■ What you should do
Stop after the line that contains "at decision boundaries."; until then, restate each line of the entries word for word from the very first.

[Data extracted from a collection]
::::
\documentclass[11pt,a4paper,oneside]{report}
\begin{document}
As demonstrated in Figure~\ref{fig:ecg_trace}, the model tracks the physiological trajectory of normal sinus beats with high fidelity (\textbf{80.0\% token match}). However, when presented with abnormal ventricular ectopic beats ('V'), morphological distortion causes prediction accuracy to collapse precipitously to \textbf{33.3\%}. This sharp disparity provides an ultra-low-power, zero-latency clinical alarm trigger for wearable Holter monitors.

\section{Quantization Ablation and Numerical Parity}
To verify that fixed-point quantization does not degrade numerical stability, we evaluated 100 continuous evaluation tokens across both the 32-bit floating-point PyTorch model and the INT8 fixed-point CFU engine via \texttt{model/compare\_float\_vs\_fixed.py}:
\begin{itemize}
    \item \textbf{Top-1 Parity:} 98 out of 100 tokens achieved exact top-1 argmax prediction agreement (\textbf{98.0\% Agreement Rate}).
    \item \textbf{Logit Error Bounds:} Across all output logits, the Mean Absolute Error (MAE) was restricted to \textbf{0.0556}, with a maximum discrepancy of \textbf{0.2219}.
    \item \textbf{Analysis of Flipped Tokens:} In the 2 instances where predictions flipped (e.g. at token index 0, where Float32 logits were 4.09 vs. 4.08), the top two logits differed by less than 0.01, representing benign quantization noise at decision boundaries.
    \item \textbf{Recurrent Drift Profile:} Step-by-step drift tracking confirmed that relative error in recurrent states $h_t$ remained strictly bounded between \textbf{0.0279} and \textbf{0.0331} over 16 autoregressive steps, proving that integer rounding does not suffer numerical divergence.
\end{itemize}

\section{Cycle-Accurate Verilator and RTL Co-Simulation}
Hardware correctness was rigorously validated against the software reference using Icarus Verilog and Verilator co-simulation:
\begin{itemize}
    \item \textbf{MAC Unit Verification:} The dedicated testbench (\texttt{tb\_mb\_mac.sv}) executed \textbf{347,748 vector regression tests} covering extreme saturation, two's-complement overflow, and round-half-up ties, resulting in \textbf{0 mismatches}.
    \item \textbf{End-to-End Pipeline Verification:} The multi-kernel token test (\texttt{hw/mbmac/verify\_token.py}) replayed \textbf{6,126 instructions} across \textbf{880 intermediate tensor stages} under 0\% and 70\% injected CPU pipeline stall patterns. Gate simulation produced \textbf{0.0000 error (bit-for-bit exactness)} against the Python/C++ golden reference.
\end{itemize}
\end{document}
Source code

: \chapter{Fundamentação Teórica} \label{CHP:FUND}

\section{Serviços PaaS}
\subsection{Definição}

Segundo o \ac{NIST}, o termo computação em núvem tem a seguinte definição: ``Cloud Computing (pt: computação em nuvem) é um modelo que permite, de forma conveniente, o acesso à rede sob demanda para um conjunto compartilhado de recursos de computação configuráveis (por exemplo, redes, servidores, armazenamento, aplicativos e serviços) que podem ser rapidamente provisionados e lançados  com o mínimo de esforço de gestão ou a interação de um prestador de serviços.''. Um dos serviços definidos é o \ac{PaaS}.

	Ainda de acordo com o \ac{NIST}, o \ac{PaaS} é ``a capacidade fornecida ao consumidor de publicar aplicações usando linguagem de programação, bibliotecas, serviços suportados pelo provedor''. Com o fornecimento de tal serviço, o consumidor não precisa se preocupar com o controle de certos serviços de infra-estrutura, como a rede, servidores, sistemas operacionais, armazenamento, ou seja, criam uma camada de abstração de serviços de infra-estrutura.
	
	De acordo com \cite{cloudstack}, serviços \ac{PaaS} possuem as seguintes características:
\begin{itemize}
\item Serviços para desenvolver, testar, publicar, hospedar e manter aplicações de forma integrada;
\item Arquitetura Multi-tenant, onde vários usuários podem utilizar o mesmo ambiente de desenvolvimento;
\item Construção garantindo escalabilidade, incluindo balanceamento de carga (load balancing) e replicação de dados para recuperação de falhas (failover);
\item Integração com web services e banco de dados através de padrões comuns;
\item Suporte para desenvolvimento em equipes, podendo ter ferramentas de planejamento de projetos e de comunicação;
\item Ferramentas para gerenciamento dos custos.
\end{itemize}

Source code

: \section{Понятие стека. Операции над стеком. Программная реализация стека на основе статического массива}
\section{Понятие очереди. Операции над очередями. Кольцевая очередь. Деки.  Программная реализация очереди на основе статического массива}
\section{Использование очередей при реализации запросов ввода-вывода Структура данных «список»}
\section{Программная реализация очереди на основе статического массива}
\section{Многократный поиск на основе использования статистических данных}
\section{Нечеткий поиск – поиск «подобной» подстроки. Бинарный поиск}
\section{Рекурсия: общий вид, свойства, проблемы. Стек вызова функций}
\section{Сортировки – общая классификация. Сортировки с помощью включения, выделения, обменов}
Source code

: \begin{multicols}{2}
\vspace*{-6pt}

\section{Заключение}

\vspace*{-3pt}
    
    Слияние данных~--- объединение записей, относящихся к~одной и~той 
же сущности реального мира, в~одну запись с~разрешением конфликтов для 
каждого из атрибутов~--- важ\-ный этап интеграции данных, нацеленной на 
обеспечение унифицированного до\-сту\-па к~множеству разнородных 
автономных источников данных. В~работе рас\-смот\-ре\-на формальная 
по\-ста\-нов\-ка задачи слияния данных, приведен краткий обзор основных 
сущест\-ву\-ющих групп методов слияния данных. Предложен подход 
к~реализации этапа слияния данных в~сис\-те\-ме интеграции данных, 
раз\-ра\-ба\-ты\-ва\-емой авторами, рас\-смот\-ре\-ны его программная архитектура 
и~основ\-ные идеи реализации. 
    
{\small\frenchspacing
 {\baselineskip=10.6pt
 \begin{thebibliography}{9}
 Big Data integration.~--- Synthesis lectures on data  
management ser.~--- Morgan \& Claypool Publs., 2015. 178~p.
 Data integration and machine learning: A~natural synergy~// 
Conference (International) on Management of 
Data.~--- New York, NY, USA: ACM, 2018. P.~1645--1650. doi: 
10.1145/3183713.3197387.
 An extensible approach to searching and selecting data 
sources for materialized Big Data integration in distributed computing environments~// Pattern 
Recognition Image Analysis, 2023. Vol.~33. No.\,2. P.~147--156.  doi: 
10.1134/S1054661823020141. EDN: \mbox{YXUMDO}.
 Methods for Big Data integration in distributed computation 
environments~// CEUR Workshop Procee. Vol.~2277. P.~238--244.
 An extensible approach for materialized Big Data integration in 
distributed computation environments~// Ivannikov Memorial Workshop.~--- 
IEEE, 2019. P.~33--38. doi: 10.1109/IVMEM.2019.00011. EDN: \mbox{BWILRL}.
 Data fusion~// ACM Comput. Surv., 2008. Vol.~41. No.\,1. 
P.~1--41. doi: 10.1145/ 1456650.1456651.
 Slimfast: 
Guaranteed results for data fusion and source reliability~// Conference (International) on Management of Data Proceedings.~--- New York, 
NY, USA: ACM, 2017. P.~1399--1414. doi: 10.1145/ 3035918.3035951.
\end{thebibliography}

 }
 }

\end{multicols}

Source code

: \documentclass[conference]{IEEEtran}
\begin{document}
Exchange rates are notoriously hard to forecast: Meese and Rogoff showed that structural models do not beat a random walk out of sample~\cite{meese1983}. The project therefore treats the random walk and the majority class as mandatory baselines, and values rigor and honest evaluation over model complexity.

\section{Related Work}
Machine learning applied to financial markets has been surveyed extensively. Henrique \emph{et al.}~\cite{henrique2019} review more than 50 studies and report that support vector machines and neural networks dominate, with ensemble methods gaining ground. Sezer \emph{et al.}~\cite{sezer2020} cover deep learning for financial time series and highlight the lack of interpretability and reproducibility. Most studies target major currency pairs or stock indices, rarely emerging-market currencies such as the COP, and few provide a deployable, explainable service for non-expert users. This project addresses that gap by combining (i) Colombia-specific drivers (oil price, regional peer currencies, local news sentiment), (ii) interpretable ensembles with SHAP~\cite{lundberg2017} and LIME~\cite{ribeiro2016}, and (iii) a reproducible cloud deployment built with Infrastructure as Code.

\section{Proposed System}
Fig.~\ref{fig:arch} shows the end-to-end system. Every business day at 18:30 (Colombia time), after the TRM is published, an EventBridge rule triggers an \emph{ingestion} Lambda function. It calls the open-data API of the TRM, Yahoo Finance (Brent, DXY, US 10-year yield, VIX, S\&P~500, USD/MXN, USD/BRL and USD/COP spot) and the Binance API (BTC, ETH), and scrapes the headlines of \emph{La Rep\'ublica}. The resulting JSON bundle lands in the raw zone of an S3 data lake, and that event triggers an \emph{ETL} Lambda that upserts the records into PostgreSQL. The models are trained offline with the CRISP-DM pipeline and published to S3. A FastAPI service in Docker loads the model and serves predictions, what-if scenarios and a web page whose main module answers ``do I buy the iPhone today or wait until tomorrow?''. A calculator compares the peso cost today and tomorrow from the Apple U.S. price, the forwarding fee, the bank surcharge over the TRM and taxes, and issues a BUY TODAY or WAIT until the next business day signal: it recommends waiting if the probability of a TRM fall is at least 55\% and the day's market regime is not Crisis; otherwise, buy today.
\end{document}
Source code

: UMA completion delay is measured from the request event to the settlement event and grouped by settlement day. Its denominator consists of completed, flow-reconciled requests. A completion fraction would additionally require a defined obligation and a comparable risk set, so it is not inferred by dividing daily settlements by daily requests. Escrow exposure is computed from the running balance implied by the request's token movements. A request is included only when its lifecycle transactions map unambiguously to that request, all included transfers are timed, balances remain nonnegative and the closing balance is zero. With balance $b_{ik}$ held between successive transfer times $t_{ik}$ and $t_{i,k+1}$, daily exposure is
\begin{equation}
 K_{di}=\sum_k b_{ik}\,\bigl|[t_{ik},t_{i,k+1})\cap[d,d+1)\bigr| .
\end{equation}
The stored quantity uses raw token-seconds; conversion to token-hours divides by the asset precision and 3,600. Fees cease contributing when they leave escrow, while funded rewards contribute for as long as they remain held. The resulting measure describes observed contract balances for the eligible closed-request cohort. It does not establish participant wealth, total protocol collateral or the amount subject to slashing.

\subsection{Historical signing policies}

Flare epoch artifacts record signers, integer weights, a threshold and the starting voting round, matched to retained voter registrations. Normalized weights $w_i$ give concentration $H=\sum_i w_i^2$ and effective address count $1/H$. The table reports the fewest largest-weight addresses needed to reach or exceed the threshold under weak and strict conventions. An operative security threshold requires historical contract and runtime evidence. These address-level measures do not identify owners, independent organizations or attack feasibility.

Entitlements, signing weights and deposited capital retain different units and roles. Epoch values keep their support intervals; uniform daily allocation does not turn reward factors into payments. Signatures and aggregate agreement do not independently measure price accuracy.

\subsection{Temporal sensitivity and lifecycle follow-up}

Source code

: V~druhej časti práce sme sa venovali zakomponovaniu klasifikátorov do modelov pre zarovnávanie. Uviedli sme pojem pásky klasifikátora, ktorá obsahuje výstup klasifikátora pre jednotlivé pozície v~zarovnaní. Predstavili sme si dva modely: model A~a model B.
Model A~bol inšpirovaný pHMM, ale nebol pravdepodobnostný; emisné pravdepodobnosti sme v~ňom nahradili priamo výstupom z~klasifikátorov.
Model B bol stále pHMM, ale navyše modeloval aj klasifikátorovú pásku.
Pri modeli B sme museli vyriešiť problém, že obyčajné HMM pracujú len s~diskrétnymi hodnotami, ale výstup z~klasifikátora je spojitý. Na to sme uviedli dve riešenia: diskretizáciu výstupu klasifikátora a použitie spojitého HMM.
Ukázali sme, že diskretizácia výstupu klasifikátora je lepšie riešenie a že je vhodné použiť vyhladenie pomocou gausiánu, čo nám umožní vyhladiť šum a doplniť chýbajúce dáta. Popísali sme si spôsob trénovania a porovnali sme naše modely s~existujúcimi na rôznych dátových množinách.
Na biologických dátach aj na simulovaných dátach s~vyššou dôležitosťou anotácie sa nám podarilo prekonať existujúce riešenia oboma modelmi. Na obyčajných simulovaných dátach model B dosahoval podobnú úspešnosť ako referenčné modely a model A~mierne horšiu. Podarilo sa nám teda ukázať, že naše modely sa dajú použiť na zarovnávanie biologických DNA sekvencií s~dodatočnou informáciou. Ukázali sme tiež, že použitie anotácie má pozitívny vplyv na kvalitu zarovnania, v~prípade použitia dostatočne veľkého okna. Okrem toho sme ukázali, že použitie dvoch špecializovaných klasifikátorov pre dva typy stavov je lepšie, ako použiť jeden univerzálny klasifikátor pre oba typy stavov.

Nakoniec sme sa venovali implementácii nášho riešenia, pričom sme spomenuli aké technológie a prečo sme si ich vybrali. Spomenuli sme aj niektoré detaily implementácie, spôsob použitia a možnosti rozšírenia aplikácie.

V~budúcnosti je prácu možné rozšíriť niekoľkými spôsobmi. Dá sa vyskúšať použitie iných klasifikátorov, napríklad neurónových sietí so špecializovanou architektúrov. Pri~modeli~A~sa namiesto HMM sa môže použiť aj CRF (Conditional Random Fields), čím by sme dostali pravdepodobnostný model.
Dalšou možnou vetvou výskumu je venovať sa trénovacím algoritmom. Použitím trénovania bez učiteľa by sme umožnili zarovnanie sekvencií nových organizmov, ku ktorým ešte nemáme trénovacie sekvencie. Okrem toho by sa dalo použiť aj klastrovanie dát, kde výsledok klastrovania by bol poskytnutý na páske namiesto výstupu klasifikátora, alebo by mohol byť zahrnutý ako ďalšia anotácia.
::::
■ Answer section
\documentclass[11pt,a4paper,oneside]{report}
\begin{document}
As demonstrated in Figure~\ref{fig:ecg_trace}, the model tracks the physiological trajectory of normal sinus beats with high fidelity (\textbf{80.0\% token match}). However, when presented with abnormal ventricular ectopic beats ('V'), morphological distortion causes prediction accuracy to collapse precipitously to \textbf{33.3\%}. This sharp disparity provides an ultra-low-power, zero-latency clinical alarm trigger for wearable Holter monitors.

\section{Quantization Ablation and Numerical Parity}
To verify that fixed-point quantization does not degrade numerical stability, we evaluated 100 continuous evaluation tokens across both the 32-bit floating-point PyTorch model and the INT8 fixed-point CFU engine via \texttt{model/compare\_float\_vs\_fixed.py}:
\begin{itemize}
    \item \textbf{Top-1 Parity:} 98 out of 100 tokens achieved exact top-1 argmax prediction agreement (\textbf{98.0\% Agreement Rate}).
    \item \textbf{Logit Error Bounds:} Across all output logits, the Mean Absolute Error (MAE) was restricted to \textbf{0.0556}, with a maximum discrepancy of \textbf{0.2219}.
    \item \textbf{Analysis of Flipped Tokens:} In the 2 instances where predictions flipped (e.g. at token index 0, where Float32 logits were 4.09 vs. 4.08), the top two logits differed by less than 0.01, representing benign quantization noise at decision boundaries.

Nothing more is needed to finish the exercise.